Allow inbound MCP traffic only to the platform's Envoy gateway IP. Block all other MCP traffic at the perimeter. Configure egress filtering to prevent MCP servers from calling unauthorized external services.
- Add allowlist rule for gateway IP on HTTPS/443
- Drop all other inbound MCP traffic at the firewall
- Configure egress filtering for MCP server pods
- Same pattern enterprises use for SaaS allowlisting
Route all internal MCP traffic through the gateway via proxy or NAC enforcement. Manage AI agent configurations centrally so agents resolve MCP addresses through the gateway, not directly.

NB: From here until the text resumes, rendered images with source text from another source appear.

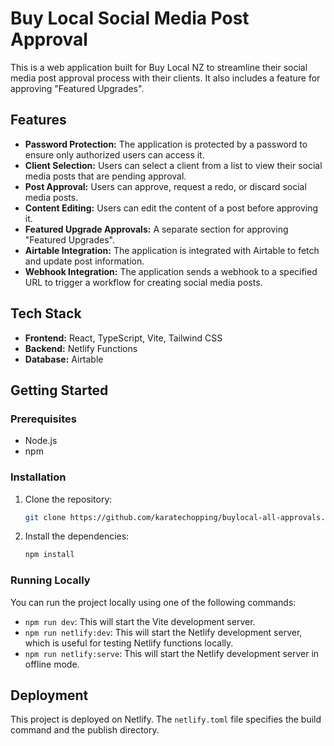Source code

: # Buy Local Social Media Post Approval

This is a web application built for Buy Local NZ to streamline their social media post approval process with their clients. It also includes a feature for approving "Featured Upgrades".

## Features

*   **Password Protection:** The application is protected by a password to ensure only authorized users can access it.
*   **Client Selection:** Users can select a client from a list to view their social media posts that are pending approval.
*   **Post Approval:** Users can approve, request a redo, or discard social media posts.
*   **Content Editing:** Users can edit the content of a post before approving it.
*   **Featured Upgrade Approvals:** A separate section for approving "Featured Upgrades".
*   **Airtable Integration:** The application is integrated with Airtable to fetch and update post information.
*   **Webhook Integration:** The application sends a webhook to a specified URL to trigger a workflow for creating social media posts.

## Tech Stack

*   **Frontend:** React, TypeScript, Vite, Tailwind CSS
*   **Backend:** Netlify Functions
*   **Database:** Airtable

## Getting Started

### Prerequisites

*   Node.js
*   npm

### Installation

1.  Clone the repository:
    ```bash
    git clone https://github.com/karatechopping/buylocal-all-approvals.git
    ```
2.  Install the dependencies:
    ```bash
    npm install
    ```

### Running Locally

You can run the project locally using one of the following commands:

*   `npm run dev`: This will start the Vite development server.
*   `npm run netlify:dev`: This will start the Netlify development server, which is useful for testing Netlify functions locally.
*   `npm run netlify:serve`: This will start the Netlify development server in offline mode.

## Deployment

This project is deployed on Netlify. The `netlify.toml` file specifies the build command and the publish directory.
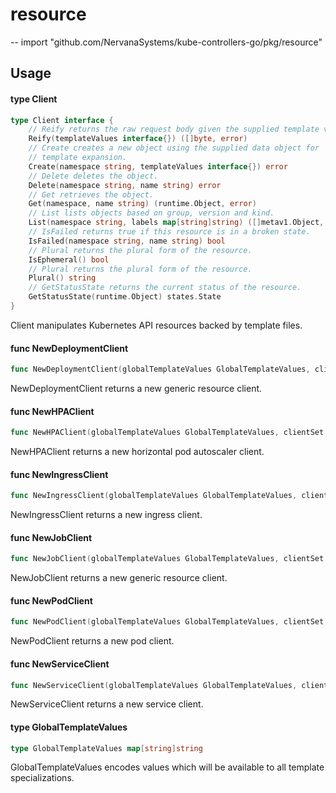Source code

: # resource
--
    import "github.com/NervanaSystems/kube-controllers-go/pkg/resource"


## Usage

#### type Client

```go
type Client interface {
	// Reify returns the raw request body given the supplied template values.
	Reify(templateValues interface{}) ([]byte, error)
	// Create creates a new object using the supplied data object for
	// template expansion.
	Create(namespace string, templateValues interface{}) error
	// Delete deletes the object.
	Delete(namespace string, name string) error
	// Get retrieves the object.
	Get(namespace, name string) (runtime.Object, error)
	// List lists objects based on group, version and kind.
	List(namespace string, labels map[string]string) ([]metav1.Object, error)
	// IsFailed returns true if this resource is in a broken state.
	IsFailed(namespace string, name string) bool
	// Plural returns the plural form of the resource.
	IsEphemeral() bool
	// Plural returns the plural form of the resource.
	Plural() string
	// GetStatusState returns the current status of the resource.
	GetStatusState(runtime.Object) states.State
}
```

Client manipulates Kubernetes API resources backed by template files.

#### func  NewDeploymentClient

```go
func NewDeploymentClient(globalTemplateValues GlobalTemplateValues, clientSet *kubernetes.Clientset, templateFileName string) Client
```
NewDeploymentClient returns a new generic resource client.

#### func  NewHPAClient

```go
func NewHPAClient(globalTemplateValues GlobalTemplateValues, clientSet *kubernetes.Clientset, templateFileName string) Client
```
NewHPAClient returns a new horizontal pod autoscaler client.

#### func  NewIngressClient

```go
func NewIngressClient(globalTemplateValues GlobalTemplateValues, clientSet *kubernetes.Clientset, templateFileName string) Client
```
NewIngressClient returns a new ingress client.

#### func  NewJobClient

```go
func NewJobClient(globalTemplateValues GlobalTemplateValues, clientSet *kubernetes.Clientset, templateFileName string) Client
```
NewJobClient returns a new generic resource client.

#### func  NewPodClient

```go
func NewPodClient(globalTemplateValues GlobalTemplateValues, clientSet *kubernetes.Clientset, templateFileName string) Client
```
NewPodClient returns a new pod client.

#### func  NewServiceClient

```go
func NewServiceClient(globalTemplateValues GlobalTemplateValues, clientSet *kubernetes.Clientset, templateFileName string) Client
```
NewServiceClient returns a new service client.

#### type GlobalTemplateValues

```go
type GlobalTemplateValues map[string]string
```

GlobalTemplateValues encodes values which will be available to all template
specializations.
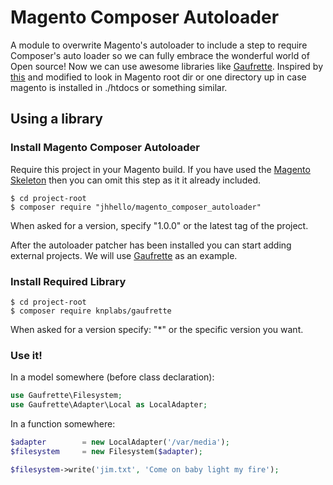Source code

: # Magento Composer Autoloader #

A module to overwrite Magento's autoloader to include a step to require Composer's auto loader so we can fully embrace the wonderful world of Open source! Now we can use awesome libraries like [Gaufrette](https://github.com/KnpLabs/Gaufrette). Inspired by [this](https://github.com/ajbonner/magento-composer-autoload) and modified to look in Magento root dir or one directory up in case magento is installed in ./htdocs or something similar.

## Using a library

### Install Magento Composer Autoloader

Require this project in your Magento build. If you have used the [Magento Skeleton](https://bitbucket.org/jhhello/jh_magento_skeleton/src) then you can omit this step as it it already included.

```shell
$ cd project-root
$ composer require "jhhello/magento_composer_autoloader"
```

When asked for a version, specify "1.0.0" or the latest tag of the project.

After the autoloader patcher has been installed you can start adding external projects. We will use [Gaufrette](v) as an example. 


### Install Required Library

```shell
$ cd project-root
$ composer require knplabs/gaufrette
```

When asked for a version specify: "*" or the specific version you want.

### Use it!

In a model somewhere (before class declaration):

```php
use Gaufrette\Filesystem;
use Gaufrette\Adapter\Local as LocalAdapter;
```

In a function somewhere:

```php
$adapter 		= new LocalAdapter('/var/media');
$filesystem 	= new Filesystem($adapter);

$filesystem->write('jim.txt', 'Come on baby light my fire');
```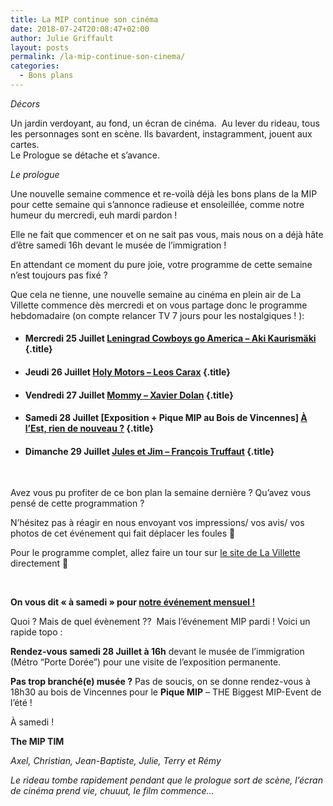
 ```yaml
---
title: La MIP continue son cinéma
date: 2018-07-24T20:08:47+02:00
author: Julie Griffault
layout: posts
permalink: /la-mip-continue-son-cinema/
categories:
  - Bons plans
---
```

_Décors_

Un jardin verdoyant, au fond, un écran de cinéma.  Au lever du rideau, tous les personnages sont en scène. Ils bavardent, instagramment, jouent aux cartes.  
Le Prologue se détache et s’avance.

_Le prologue_

Une nouvelle semaine commence et re-voilà déjà les bons plans de la MIP pour cette semaine qui s&#8217;annonce radieuse et ensoleillée, comme notre humeur du mercredi, euh mardi pardon !

Elle ne fait que commencer et on ne sait pas vous, mais nous on a déjà hâte d&#8217;être samedi 16h devant le musée de l&#8217;immigration !

En attendant ce moment du pure joie, votre programme de cette semaine n&#8217;est toujours pas fixé ?

Que cela ne tienne, une nouvelle semaine au cinéma en plein air de La Villette commence dès mercredi et on vous partage donc le programme hebdomadaire (on compte relancer TV 7 jours pour les nostalgiques ! ):

  * #### Mercredi 25 Juillet [Leningrad Cowboys go America – Aki Kaurismäki](https://lavillette.com/evenement/cinema-leningrad-cowboys/) {.title}

  * #### Jeudi 26 Juillet [Holy Motors – Leos Carax](https://lavillette.com/evenement/cinema-holy-motors/) {.title}

  * #### Vendredi 27 Juillet [Mommy – Xavier Dolan](https://lavillette.com/evenement/cinema-mommy/) {.title}

  * #### Samedi 28 Juillet [Exposition + Pique MIP au Bois de Vincennes] [À l&#8217;Est, rien de nouveau ?](https://www.assomip.fr/a-lest-rien-de-nouveau/) {.title}

  * #### Dimanche 29 Juillet [Jules et Jim – François Truffaut](https://lavillette.com/evenement/cinema-jules-et-jim/) {.title}

&nbsp;

Avez vous pu profiter de ce bon plan la semaine dernière ? Qu&#8217;avez vous pensé de cette programmation ?

N’hésitez pas à réagir en nous envoyant vos impressions/ vos avis/ vos photos de cet événement qui fait déplacer les foules 🙂

Pour le programme complet, allez faire un tour sur [le site de La Villette](https://lavillette.com/evenement/cinema-en-plein-air-2018/) directement 🙂

&nbsp;

**On vous dit « à samedi » pour [notre événement mensuel !](https://www.assomip.fr/a-lest-rien-de-nouveau/)**

Quoi ? Mais de quel évènement ??  Mais l&#8217;événement MIP pardi ! Voici un rapide topo :

**Rendez-vous samedi 28 Juillet à 16h** devant le musée de l&#8217;immigration (Métro &#8220;Porte Dorée&#8221;) pour une visite de l&#8217;exposition permanente.

**Pas trop branché(e) musée ?** Pas de soucis, on se donne rendez-vous à 18h30 au bois de Vincennes pour le **Pique MIP** &#8211; THE Biggest MIP-Event de l&#8217;été !

À samedi !

**The MIP TIM**

_Axel, Christian, Jean-Baptiste, Julie, Terry et Rémy_

_Le rideau tombe rapidement pendant que le prologue sort de scène, l&#8217;écran de cinéma prend vie, chuuut, le film commence&#8230;_
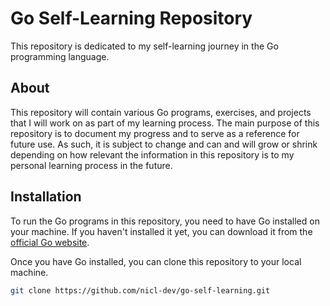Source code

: # Go Self-Learning Repository

This repository is dedicated to my self-learning journey in the Go programming language.

## About

This repository will contain various Go programs, exercises, and projects that I will work on as part of my learning process. The main purpose of this repository is to document my progress and to serve as a reference for future use. As such, it is subject to change and can
and will grow or shrink depending on how relevant the information in this repository is to my
personal learning process in the future.

## Installation

To run the Go programs in this repository, you need to have Go installed on your machine. If you haven't installed it yet, you can download it from the [official Go website](https://golang.org/dl/).

Once you have Go installed, you can clone this repository to your local machine.

```bash
git clone https://github.com/nicl-dev/go-self-learning.git
```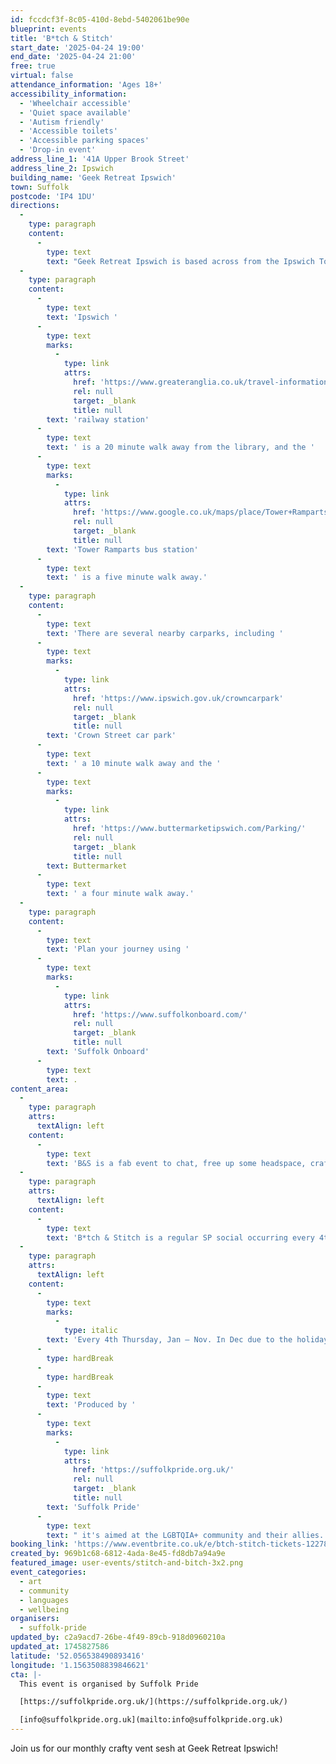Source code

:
 ```yaml
---
id: fccdcf3f-8c05-410d-8ebd-5402061be90e
blueprint: events
title: 'B*tch & Stitch'
start_date: '2025-04-24 19:00'
end_date: '2025-04-24 21:00'
free: true
virtual: false
attendance_information: 'Ages 18+'
accessibility_information:
  - 'Wheelchair accessible'
  - 'Quiet space available'
  - 'Autism friendly'
  - 'Accessible toilets'
  - 'Accessible parking spaces'
  - 'Drop-in event'
address_line_1: '41A Upper Brook Street'
address_line_2: Ipswich
building_name: 'Geek Retreat Ipswich'
town: Suffolk
postcode: 'IP4 1DU'
directions:
  -
    type: paragraph
    content:
      -
        type: text
        text: "Geek Retreat Ipswich is based across from the Ipswich Town Sainsbury's."
  -
    type: paragraph
    content:
      -
        type: text
        text: 'Ipswich '
      -
        type: text
        marks:
          -
            type: link
            attrs:
              href: 'https://www.greateranglia.co.uk/travel-information/station-information/ips'
              rel: null
              target: _blank
              title: null
        text: 'railway station'
      -
        type: text
        text: ' is a 20 minute walk away from the library, and the '
      -
        type: text
        marks:
          -
            type: link
            attrs:
              href: 'https://www.google.co.uk/maps/place/Tower+Ramparts+bus+station/@52.0590456,1.1530657,17z/data=!4m23!1m16!4m15!1m6!1m2!1s0x47d9a1d34396d717:0xe270c06e32b8a13f!2sTower+Ramparts+bus+station,+Ipswich!2m2!1d1.154715!2d52.059341!1m6!1m2!1s0x47d9a1d4b1ce6d1f:0xd66f77daa10f45b6!2sCounty+Library,+Northgate+St,+Ipswich+IP1+3DE!2m2!1d1.1565145!2d52.0587199!3e2!3m5!1s0x47d9a1d34396d717:0xe270c06e32b8a13f!8m2!3d52.059341!4d1.154715!16s%2Fg%2F1q67cvcv8?entry=ttu'
              rel: null
              target: _blank
              title: null
        text: 'Tower Ramparts bus station'
      -
        type: text
        text: ' is a five minute walk away.'
  -
    type: paragraph
    content:
      -
        type: text
        text: 'There are several nearby carparks, including '
      -
        type: text
        marks:
          -
            type: link
            attrs:
              href: 'https://www.ipswich.gov.uk/crowncarpark'
              rel: null
              target: _blank
              title: null
        text: 'Crown Street car park'
      -
        type: text
        text: ' a 10 minute walk away and the '
      -
        type: text
        marks:
          -
            type: link
            attrs:
              href: 'https://www.buttermarketipswich.com/Parking/'
              rel: null
              target: _blank
              title: null
        text: Buttermarket
      -
        type: text
        text: ' a four minute walk away.'
  -
    type: paragraph
    content:
      -
        type: text
        text: 'Plan your journey using '
      -
        type: text
        marks:
          -
            type: link
            attrs:
              href: 'https://www.suffolkonboard.com/'
              rel: null
              target: _blank
              title: null
        text: 'Suffolk Onboard'
      -
        type: text
        text: .
content_area:
  -
    type: paragraph
    attrs:
      textAlign: left
    content:
      -
        type: text
        text: 'B&S is a fab event to chat, free up some headspace, craft if you can and admire some pretty cool creatives. Fancy joining in? No skills needed. Any craft will do. Endless topics to rant about. This is your invitation to come along, solo or bring a friend for moral support.'
  -
    type: paragraph
    attrs:
      textAlign: left
    content:
      -
        type: text
        text: 'B*tch & Stitch is a regular SP social occurring every 4th Thursday of the month*.'
  -
    type: paragraph
    attrs:
      textAlign: left
    content:
      -
        type: text
        marks:
          -
            type: italic
        text: 'Every 4th Thursday, Jan – Nov. In Dec due to the holiday period, B&S occurs on the 3rd Thursday'
      -
        type: hardBreak
      -
        type: hardBreak
      -
        type: text
        text: 'Produced by '
      -
        type: text
        marks:
          -
            type: link
            attrs:
              href: 'https://suffolkpride.org.uk/'
              rel: null
              target: _blank
              title: null
        text: 'Suffolk Pride'
      -
        type: text
        text: " it's aimed at the LGBTQIA+ community and their allies. However, B&S is about providing a safe space to vent about your week/month, have a catch up, bit of a gossip and enjoy some crafting if you're capable. If you can respect the space, practice kindness and join in, you're welcome to drop by."
booking_link: 'https://www.eventbrite.co.uk/e/btch-stitch-tickets-1227831329559?utm-campaign=social&utm-content=attendeeshare&utm-medium=discovery&utm-term=listing&utm-source=cp&aff=ebdsshcopyurl'
created_by: 969b1c68-6812-4ada-8e45-fd8db7a94a9e
featured_image: user-events/stitch-and-bitch-3x2.png
event_categories:
  - art
  - community
  - languages
  - wellbeing
organisers:
  - suffolk-pride
updated_by: c2a9acd7-26be-4f49-89cb-918d0960210a
updated_at: 1745827586
latitude: '52.056538490893416'
longitude: '1.1563508839846621'
cta: |-
  This event is organised by Suffolk Pride

  [https://suffolkpride.org.uk/](https://suffolkpride.org.uk/)

  [info@suffolkpride.org.uk](mailto:info@suffolkpride.org.uk)
---
```

Join us for our monthly crafty vent sesh at Geek Retreat Ipswich!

- Internal proxy routes MCP traffic through the gateway
- Centralize AI agent configs — all point to gateway hostname
- Block direct access to MCP server ports (3000, 8080, 8443) internally
- NAC enforcement prevents rogue direct connections
Deployed automatically with every installation. MCP server pods accept connections only from the Envoy gateway pod — direct pod-to-pod access is dropped at the Kubernetes network layer regardless of what Layers 1 and 2 allow.
- NetworkPolicy deployed automatically — no manual config
- MCP pods reject all connections except from the Envoy gateway pod
- Every request reaching a server has been authenticated and logged
- Works independently of perimeter and internal network controls
End to End Management
Every MCP request through the Envoy gateway is subject to these controls — no configuration required beyond deployment:
- Authentication — Every request carries a JWT token. Unauthenticated requests are rejected at the gateway.
- RBAC authorization — Roles define which users can access which servers in which namespaces.
- Namespace isolation — Production, staging, and dev MCP servers are isolated with NetworkPolicy enforcement.
- Governance policies — Deployment-time policies block non-compliant servers before they go live.
- Audit trail — Every deployment, scale, restart, and config change is logged with actor, timestamp, and full state snapshot.
- Webhook notifications — Real-time alerts to Slack, email, or any HTTP endpoint when servers change state.
Best Practices for Network Management
1. Update your firewall rules
Add an allowlist rule permitting MCP traffic (HTTPS/443) only to the platform's Envoy gateway IP. This IP is static — assigned by MetalLB for on-premises deployments, or your cloud provider's LB for cloud.
Don't block before you're ready. Audit existing MCP traffic for 30 days before enforcing. Use your proxy in logging-only mode first to identify all MCP endpoints currently in use.
2. Centralize AI agent configuration
Update your AI agent deployment standard to resolve all MCP server addresses through the gateway. The gateway's hostname (e.g. mcp.company.com) becomes the single MCP endpoint in all agent configs.
3. Block direct MCP server ports internally
Once agents are pointed at the gateway, block direct access to common MCP server ports (3000, 8080, 8443) from non-gateway sources on the internal network.